DATA EXTRACT:
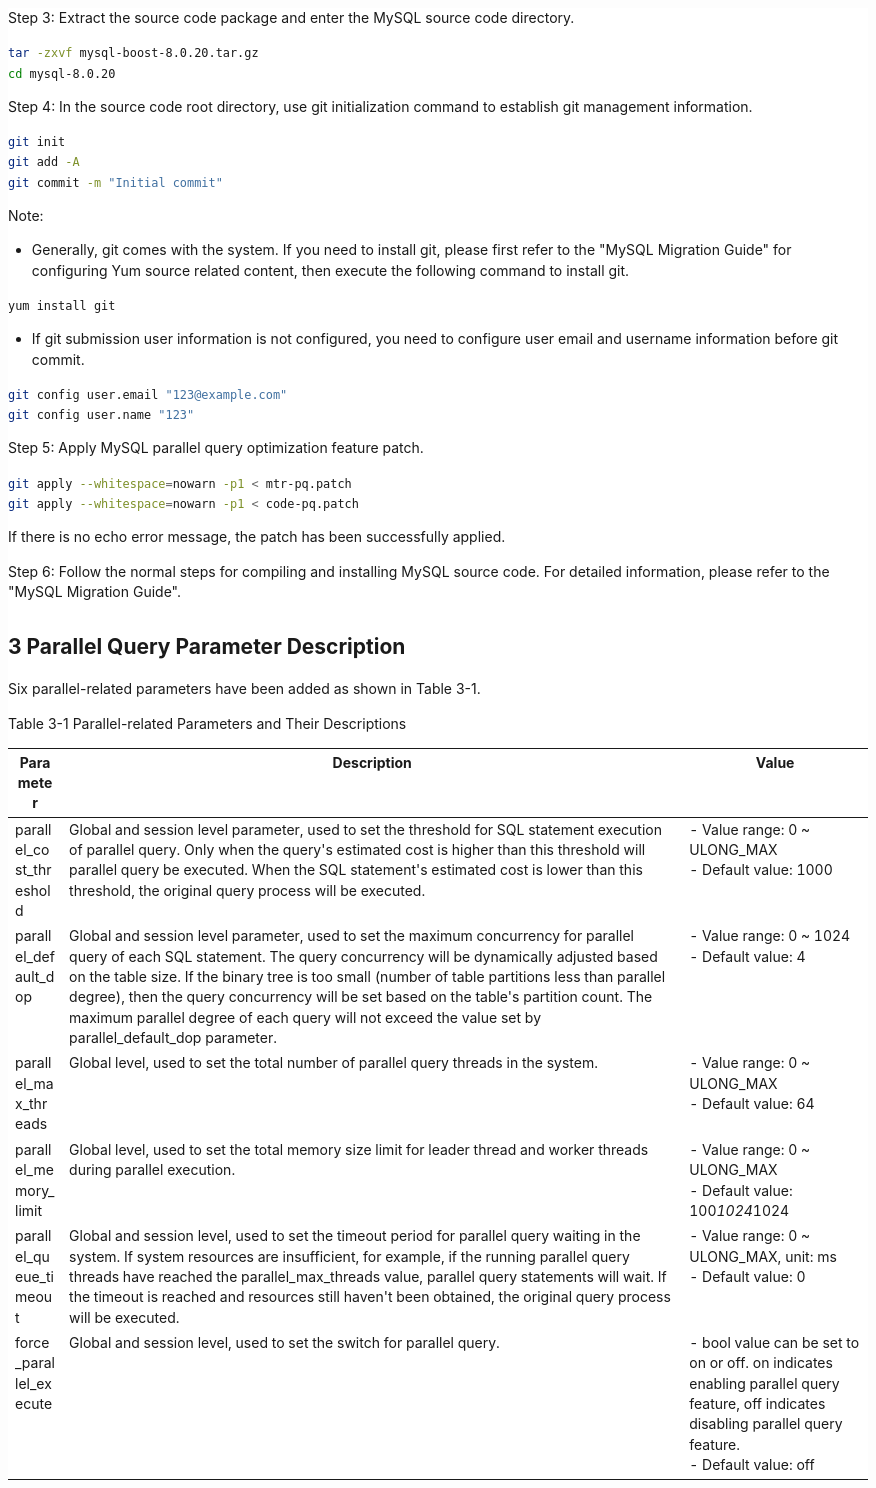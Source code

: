 Step 3: Extract the source code package and enter the MySQL source code directory.

```bash
tar -zxvf mysql-boost-8.0.20.tar.gz
cd mysql-8.0.20
```

Step 4: In the source code root directory, use git initialization command to establish git management information.

```bash
git init
git add -A
git commit -m "Initial commit"
```

Note:

- Generally, git comes with the system. If you need to install git, please first refer to the "MySQL Migration Guide" for configuring Yum source related content, then execute the following command to install git.

```bash
yum install git
```

- If git submission user information is not configured, you need to configure user email and username information before git commit.

```bash
git config user.email "123@example.com"
git config user.name "123"
```

Step 5: Apply MySQL parallel query optimization feature patch.

```bash
git apply --whitespace=nowarn -p1 < mtr-pq.patch
git apply --whitespace=nowarn -p1 < code-pq.patch
```

If there is no echo error message, the patch has been successfully applied.

Step 6: Follow the normal steps for compiling and installing MySQL source code. For detailed information, please refer to the "MySQL Migration Guide".

## 3 Parallel Query Parameter Description

Six parallel-related parameters have been added as shown in Table 3-1.

Table 3-1 Parallel-related Parameters and Their Descriptions

| Parameter               | Description                                                  | Value                                                        |
| ----------------------- | ------------------------------------------------------------ | ------------------------------------------------------------ |
| parallel_cost_threshold | Global and session level parameter, used to set the threshold for SQL statement execution of parallel query. Only when the query's estimated cost is higher than this threshold will parallel query be executed. When the SQL statement's estimated cost is lower than this threshold, the original query process will be executed. | - Value range: 0 ~ ULONG_MAX<br>- Default value: 1000        |
| parallel_default_dop    | Global and session level parameter, used to set the maximum concurrency for parallel query of each SQL statement. The query concurrency will be dynamically adjusted based on the table size. If the binary tree is too small (number of table partitions less than parallel degree), then the query concurrency will be set based on the table's partition count. The maximum parallel degree of each query will not exceed the value set by parallel_default_dop parameter. | - Value range: 0 ~ 1024<br>- Default value: 4                |
| parallel_max_threads    | Global level, used to set the total number of parallel query threads in the system. | - Value range: 0 ~ ULONG_MAX<br>- Default value: 64          |
| parallel_memory_limit   | Global level, used to set the total memory size limit for leader thread and worker threads during parallel execution. | - Value range: 0 ~ ULONG_MAX<br>- Default value: 100*1024*1024 |
| parallel_queue_timeout  | Global and session level, used to set the timeout period for parallel query waiting in the system. If system resources are insufficient, for example, if the running parallel query threads have reached the parallel_max_threads value, parallel query statements will wait. If the timeout is reached and resources still haven't been obtained, the original query process will be executed. | - Value range: 0 ~ ULONG_MAX, unit: ms<br>- Default value: 0 |
| force_parallel_execute  | Global and session level, used to set the switch for parallel query. | - bool value can be set to on or off. on indicates enabling parallel query feature, off indicates disabling parallel query feature.<br>- Default value: off |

TASK ITEM: In how many lines of the listing does the word "information" appear? Give the number by itself.

RESPONSE FOR THIS EXERCISE: 3